Sukses

Hindari Kelaparan, Gadis Remaja Bonceng Ayah Difabel dengan Sepeda Sejauh 1.200 KM

Jyoti Kumari, gadis berusia 15 tahun di India Timur rela menempuh jarak sejauh 1200 kilometer (745 mil) sambil membonceng ayahnya yang seorang difabel dengan sepedanya.

Liputan6.com, Jakarta Jyoti Kumari, gadis berusia 15 tahun di India Timur rela menempuh jarak sejauh 1200 kilometer (745 mil) sambil membonceng ayahnya yang difabel dengan sepedanya. 

"Aku tidak punya pilihan lain," katanya kepada WashingtonPost.

"Kami tidak akan selamat jika saya tidak bersepeda ke desa saya."

Kumari mengatakan, bahwa dia dan ayahnya berisiko kelaparan jika mereka tinggal di Gurugram, pinggiran kota New Delhi, tanpa penghasilan di tengah lockdown.

Ayahnya, kata dia, cedera karena kecelakaan hingga membuatnya tidak bisa berjalan. Namun ayahnya yang kini difabel masih mencari nafkah dengan mengendarai becak otomatis. Tetapi dengan semua larangan bepergian, ia menjadi bagian dari jutaan pengangguran yang baru.

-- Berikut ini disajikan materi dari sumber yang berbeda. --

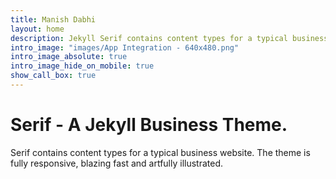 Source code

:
 ```yaml
---
title: Manish Dabhi
layout: home
description: Jekyll Serif contains content types for a typical business website. The theme is fully responsive, blazing fast and artfully illustrated.
intro_image: "images/App Integration - 640x480.png"
intro_image_absolute: true
intro_image_hide_on_mobile: true
show_call_box: true
---
```


# Serif - A Jekyll Business Theme.

Serif contains content types for a typical business website. The theme is fully responsive, blazing fast and artfully illustrated.
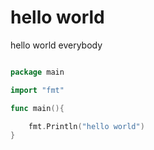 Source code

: # hello world

hello world everybody

```go

package main

import "fmt"

func main(){

    fmt.Println("hello world")
}


``` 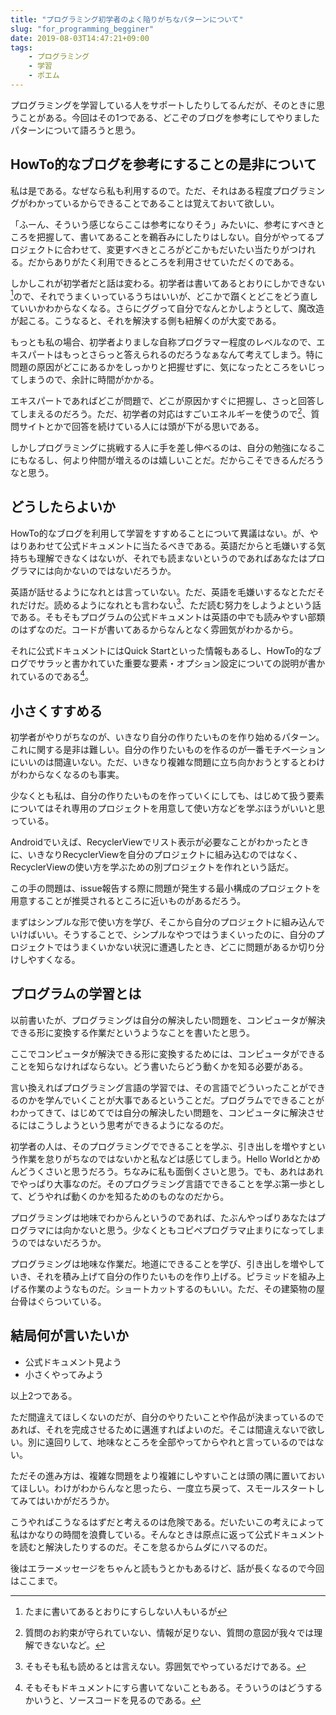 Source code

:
 ```yaml
---
title: "プログラミング初学者のよく陥りがちなパターンについて"
slug: "for_programming_begginer"
date: 2019-08-03T14:47:21+09:00
tags:
    - プログラミング
    - 学習
    - ポエム
---
```


プログラミングを学習している人をサポートしたりしてるんだが、そのときに思うことがある。今回はその1つである、どこぞのブログを参考にしてやりましたパターンについて語ろうと思う。

<!--more-->

## HowTo的なブログを参考にすることの是非について

私は是である。なぜなら私も利用するので。ただ、それはある程度プログラミングがわかっているからできることであることは覚えておいて欲しい。

「ふーん、そういう感じならここは参考になりそう」みたいに、参考にすべきところを把握して、書いてあることを鵜呑みにしたりはしない。自分がやってるプロジェクトに合わせて、変更すべきところがどこかもだいたい当たりがつけれる。だからありがたく利用できるところを利用させていただくのである。

しかしこれが初学者だと話は変わる。初学者は書いてあるとおりにしかできない[^1]ので、それでうまくいっているうちはいいが、どこかで躓くとどこをどう直していいかわからなくなる。さらにググって自分でなんとかしようとして、魔改造が起こる。こうなると、それを解決する側も紐解くのが大変である。

もっとも私の場合、初学者よりましな自称プログラマー程度のレベルなので、エキスパートはもっとさらっと答えられるのだろうなぁなんて考えてしまう。特に問題の原因がどこにあるかをしっかりと把握せずに、気になったところをいじってしまうので、余計に時間がかかる。

エキスパートであればどこが問題で、どこが原因かすぐに把握し、さっと回答してしまえるのだろう。ただ、初学者の対応はすごいエネルギーを使うので[^2]、質問サイトとかで回答を続けている人には頭が下がる思いである。

しかしプログラミングに挑戦する人に手を差し伸べるのは、自分の勉強になるこにもなるし、何より仲間が増えるのは嬉しいことだ。だからこそできるんだろうなと思う。

## どうしたらよいか

HowTo的なブログを利用して学習をすすめることについて異議はない。が、やはりあわせて公式ドキュメントに当たるべきである。英語だからと毛嫌いする気持ちも理解できなくはないが、それでも読まないというのであればあなたはプログラマには向かないのではないだろうか。

英語が話せるようになれとは言っていない。ただ、英語を毛嫌いするなとただそれだけだ。読めるようになれとも言わない[^3]、ただ読む努力をしようよという話である。そもそもプログラムの公式ドキュメントは英語の中でも読みやすい部類のはずなのだ。コードが書いてあるからなんとなく雰囲気がわかるから。

それに公式ドキュメントにはQuick Startといった情報もあるし、HowTo的なブログでサラッと書かれていた重要な要素・オプション設定についての説明が書かれているのである[^4]。

## 小さくすすめる

初学者がやりがちなのが、いきなり自分の作りたいものを作り始めるパターン。これに関する是非は難しい。自分の作りたいものを作るのが一番モチベーションにいいのは間違いない。ただ、いきなり複雑な問題に立ち向かおうとするとわけがわからなくなるのも事実。

少なくとも私は、自分の作りたいものを作っていくにしても、はじめて扱う要素についてはそれ専用のプロジェクトを用意して使い方などを学ぶほうがいいと思っている。

Androidでいえば、RecyclerViewでリスト表示が必要なことがわかったときに、いきなりRecyclerViewを自分のプロジェクトに組み込むのではなく、RecyclerViewの使い方を学ぶための別プロジェクトを作れという話だ。

この手の問題は、issue報告する際に問題が発生する最小構成のプロジェクトを用意することが推奨されるところに近いものがあるだろう。

まずはシンプルな形で使い方を学び、そこから自分のプロジェクトに組み込んでいけばいい。そうすることで、シンプルなやつではうまくいったのに、自分のプロジェクトではうまくいかない状況に遭遇したとき、どこに問題があるか切り分けしやすくなる。

## プログラムの学習とは

以前書いたが、プログラミングは自分の解決したい問題を、コンピュータが解決できる形に変換する作業だというようなことを書いたと思う。

ここでコンピュータが解決できる形に変換するためには、コンピュータができることを知らなければならない。どう書いたらどう動くかを知る必要がある。

言い換えればプログラミング言語の学習では、その言語でどういったことができるのかを学んでいくことが大事であるということだ。プログラムでできることがわかってきて、はじめてでは自分の解決したい問題を、コンピュータに解決させるにはこうしようという思考ができるようになるのだ。

初学者の人は、そのプログラミングでできることを学ぶ、引き出しを増やすという作業を怠りがちなのではないかと私などは感じてしまう。Hello Worldとかめんどうくさいと思うだろう。ちなみに私も面倒くさいと思う。でも、あれはあれでやっぱり大事なのだ。そのプログラミング言語でできることを学ぶ第一歩として、どうやれば動くのかを知るためのものなのだから。

プログラミングは地味でわからんというのであれば、たぶんやっぱりあなたはプログラマには向かないと思う。少なくともコピペプログラマ止まりになってしまうのではないだろうか。

プログラミングは地味な作業だ。地道にできることを学び、引き出しを増やしていき、それを積み上げて自分の作りたいものを作り上げる。ピラミッドを組み上げる作業のようなものだ。ショートカットするのもいい。ただ、その建築物の屋台骨はぐらついている。

## 結局何が言いたいか

- 公式ドキュメント見よう
- 小さくやってみよう

以上2つである。

ただ間違えてほしくないのだが、自分のやりたいことや作品が決まっているのであれば、それを完成させるために邁進すればよいのだ。そこは間違えないで欲しい。別に遠回りして、地味なところを全部やってからやれと言っているのではない。

ただその進み方は、複雑な問題をより複雑にしやすいことは頭の隅に置いておいてほしい。わけがわからんなと思ったら、一度立ち戻って、スモールスタートしてみてはいかがだろうか。

こうやればこうなるはずだと考えるのは危険である。だいたいこの考えによって私はかなりの時間を浪費している。そんなときは原点に返って公式ドキュメントを読むと解決したりするのだ。そこを怠るからムダにハマるのだ。

後はエラーメッセージをちゃんと読もうとかもあるけど、話が長くなるので今回はここまで。

[^1]: たまに書いてあるとおりにすらしない人もいるが
[^2]: 質問のお約束が守られていない、情報が足りない、質問の意図が我々では理解できないなど。
[^3]: そもそも私も読めるとは言えない。雰囲気でやっているだけである。
[^4]: そもそもドキュメントにすら書いてないこともある。そういうのはどうするかいうと、ソースコードを見るのである。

Sang pemilik becak menuntut sewa yang tidak bisa mereka bayar dan mengancam akan mengusir mereka, kata Kumari. Jadi ia memutuskan untuk membuka tabungannya lalu membeli sepeda dan pulang ke kampung halamannya, sejak Maret.

Kumari bercerita, kalau cuaca cerah, ia bisa membonceng ayahnya dengan sepeda merah mudanya selama 10 hari. Dan mereka bertahan hidup dengan makanan dan air yang diberikan oleh orang asing. Sesekali, Kumari mengistirahatkan kakinya dengan menumpang sebentar di atas truk yang melintas ke arah yang sama dengannya.

 

2 dari 2 halaman

Kisahnya Menarik perhatian dunia

Hingga awal bulan Mei lalu, remaja tersebut dan ayahnya akhirnya tiba di Darbhanga, kampung halaman mereka.

Kumari sendiri merupakan seorang siswa kelas delapan yang pindah dari Desa ke sebuah kota bernama Gurugram pada bulan Januari untuk merawat ayahnya dan terus berusaha untuk bertahan hidup disana dengan ayahnya.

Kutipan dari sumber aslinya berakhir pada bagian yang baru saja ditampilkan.